Depois de um prólogo encenando a rotina de um casal de idosos no prédio — com um desfecho trágico —, a história começa de fato quando termina o carnaval. Sem os turistas e os proprietários de apartamentos na orla, a maioria gente endinheirada que não mora na cidade, Guarapari fica fantasmagórica. E no Magdalena, o termo assume sentido literal. Com o carnaval, termina também o relacionamento tóxico de Marina (Rejane Arruda) com um morador do prédio, o que a aproxima de Dora (Gilda Nomace), a síndica, zeladora e um dos trunfos do filme. Em certo momento, Marina desaparece, o que leva sua filha, Luna (Lorena Corrêa), a correr para a cidade. Ao chegar, ela descobre as muitas tragédias ocorridas no Magdalena, e que Dora não cuida apenas dos moradores vivos de lá.
Na atmosfera e no enredo, o filme de Aragão dialoga com Dario Argento, mestre do cinema de horror italiano. O uso de cores fortes, os ângulos de câmera estranhos, os assassinatos misteriosos, a violência e o teor sobrenatural que permeia a história remetem a Suspiria e alguns gialli (gênero de suspense e romance policial) do italiano. Também pensamos em O iluminado, de Kubrick: o hotel vazio, fora de temporada, igualmente povoado por fantasmas; e sobretudo as várias cenas do elevador, eternizado pelo diretor britânico naquele banho de sangue quando se abrem as portas.

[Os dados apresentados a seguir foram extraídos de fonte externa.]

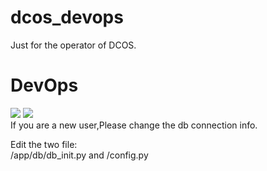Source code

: # dcos_devops
Just for the operator of DCOS.
# DevOps
<img src="https://travis-ci.org/guohongze/adminset.svg?branch=master"></img> 
<img src="https://img.shields.io/hexpm/l/plug.svg"></img>
<br>
If you are a new user,Please change the db connection info.

Edit the two file:
<br>
/app/db/db_init.py and /config.py<br>
<br>

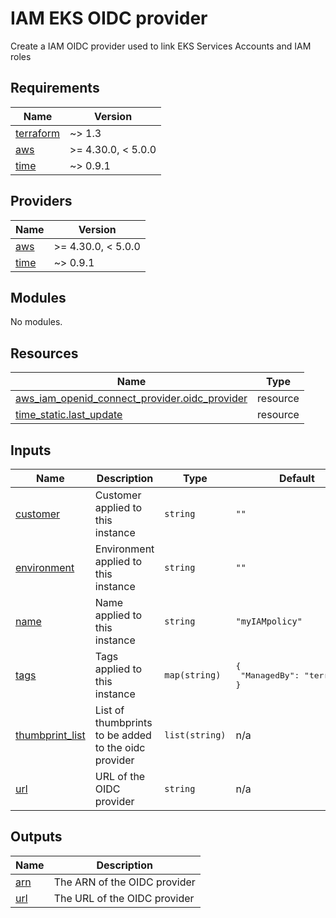 # IAM EKS OIDC provider

Create a IAM OIDC provider used to link EKS Services Accounts and IAM roles
<!-- BEGINNING OF PRE-COMMIT-TERRAFORM DOCS HOOK -->
## Requirements

| Name | Version |
|------|---------|
| <a name="requirement_terraform"></a> [terraform](#requirement\_terraform) | ~> 1.3 |
| <a name="requirement_aws"></a> [aws](#requirement\_aws) | >= 4.30.0, < 5.0.0 |
| <a name="requirement_time"></a> [time](#requirement\_time) | ~> 0.9.1 |

## Providers

| Name | Version |
|------|---------|
| <a name="provider_aws"></a> [aws](#provider\_aws) | >= 4.30.0, < 5.0.0 |
| <a name="provider_time"></a> [time](#provider\_time) | ~> 0.9.1 |

## Modules

No modules.

## Resources

| Name | Type |
|------|------|
| [aws_iam_openid_connect_provider.oidc_provider](https://registry.terraform.io/providers/hashicorp/aws/latest/docs/resources/iam_openid_connect_provider) | resource |
| [time_static.last_update](https://registry.terraform.io/providers/hashicorp/time/latest/docs/resources/static) | resource |

## Inputs

| Name | Description | Type | Default | Required |
|------|-------------|------|---------|:--------:|
| <a name="input_customer"></a> [customer](#input\_customer) | Customer applied to this instance | `string` | `""` | no |
| <a name="input_environment"></a> [environment](#input\_environment) | Environment applied to this instance | `string` | `""` | no |
| <a name="input_name"></a> [name](#input\_name) | Name applied to this instance | `string` | `"myIAMpolicy"` | no |
| <a name="input_tags"></a> [tags](#input\_tags) | Tags applied to this instance | `map(string)` | <pre>{<br>  "ManagedBy": "terraform"<br>}</pre> | no |
| <a name="input_thumbprint_list"></a> [thumbprint\_list](#input\_thumbprint\_list) | List of thumbprints to be added to the oidc provider | `list(string)` | n/a | yes |
| <a name="input_url"></a> [url](#input\_url) | URL of the OIDC provider | `string` | n/a | yes |

## Outputs

| Name | Description |
|------|-------------|
| <a name="output_arn"></a> [arn](#output\_arn) | The ARN of the OIDC provider |
| <a name="output_url"></a> [url](#output\_url) | The URL of the OIDC provider |
<!-- END OF PRE-COMMIT-TERRAFORM DOCS HOOK -->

Deste saboroso caldo de referências emerge Prédio vazio. Da mesma forma que Como nascem os fantasmas, o filme reconhece suas referências ao passo que nos oferece o frescor de uma história cheia de cor local. Há, sim, pontos frágeis importantes, como algumas atuações limitadas e a artificialidade em excesso de certas cenas — muita luz, muita cenografia —, o que nos afasta do filme. Mas no geral, o novo longa de Aragão, assim como o livro de Verena Cavalcante, tem alma e personalidade. Ambos devem não só agradar a quem busca uma boa história de horror, mas também silenciar quem diz que o Brasil não tem grandes artistas do gênero.